## TASK TO CARRY OUT
Copy each line containing the word "helper" from the records that follow, please.

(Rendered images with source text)
══════════

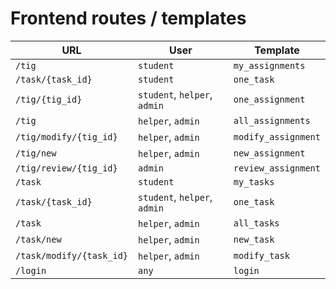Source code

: # Frontend routes / templates

| URL | User | Template |
| --- | --- | --- |
| `/tig` | `student` | `my_assignments` |
| `/task/{task_id}` | `student` | `one_task` |
| `/tig/{tig_id}` | `student`, `helper`, `admin` | `one_assignment` |
| `/tig` | `helper`, `admin` | `all_assignments` |
| `/tig/modify/{tig_id}` | `helper`, `admin` | `modify_assignment` |
| `/tig/new` | `helper`, `admin` | `new_assignment` |
| `/tig/review/{tig_id}` | `admin` | `review_assignment` |
| `/task` | `student` | `my_tasks` |
| `/task/{task_id}` | `student`, `helper`, `admin` | `one_task` |
| `/task` | `helper`, `admin` | `all_tasks` |
| `/task/new` | `helper`, `admin` | `new_task` |
| `/task/modify/{task_id}` | `helper`, `admin` | `modify_task` |
| `/login` | `any` | `login` |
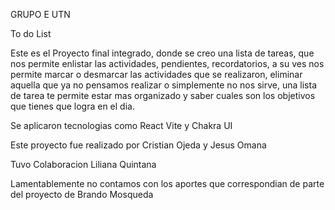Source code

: GRUPO E UTN

To do List

Este es el Proyecto final integrado, donde se creo una lista 
de tareas, que nos permite enlistar las actividades, pendientes, 
recordatorios, a su ves nos permite marcar o desmarcar las 
actividades que se realizaron, eliminar aquella que ya no pensamos
realizar o simplemente no nos sirve, una lista de tarea te permite 
estar mas organizado y saber cuales son los objetivos que tienes 
que logra en el dia.

Se aplicaron tecnologias como React Vite y Chakra UI

Este proyecto fue realizado por Cristian Ojeda y Jesus Omana

Tuvo Colaboracion Liliana Quintana

Lamentablemente no contamos con los aportes que correspondian
de parte del proyecto de Brando Mosqueda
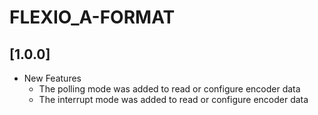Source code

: # FLEXIO_A-FORMAT

## [1.0.0]

- New Features
  - The polling mode was added to read or configure encoder data
  - The interrupt mode was added to read or configure encoder data
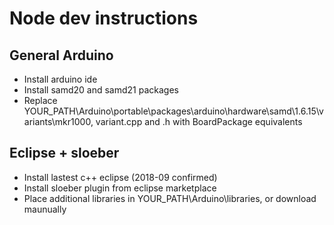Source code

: # Node dev instructions

## General Arduino
- Install arduino ide
- Install samd20 and samd21 packages
- Replace YOUR_PATH\Arduino\portable\packages\arduino\hardware\samd\1.6.15\variants\mkr1000, 
    variant.cpp and .h with BoardPackage equivalents

## Eclipse + sloeber
- Install lastest c++ eclipse (2018-09 confirmed)
- Install sloeber plugin from eclipse marketplace
- Place additional libraries in YOUR_PATH\Arduino\libraries\, or download maunually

══════════

## WRITTEN REPLY
| `/tig/{tig_id}` | `student`, `helper`, `admin` | `one_assignment` |
| `/tig` | `helper`, `admin` | `all_assignments` |
| `/tig/modify/{tig_id}` | `helper`, `admin` | `modify_assignment` |
| `/tig/new` | `helper`, `admin` | `new_assignment` |
| `/task/{task_id}` | `student`, `helper`, `admin` | `one_task` |
| `/task` | `helper`, `admin` | `all_tasks` |
| `/task/new` | `helper`, `admin` | `new_task` |
| `/task/modify/{task_id}` | `helper`, `admin` | `modify_task` |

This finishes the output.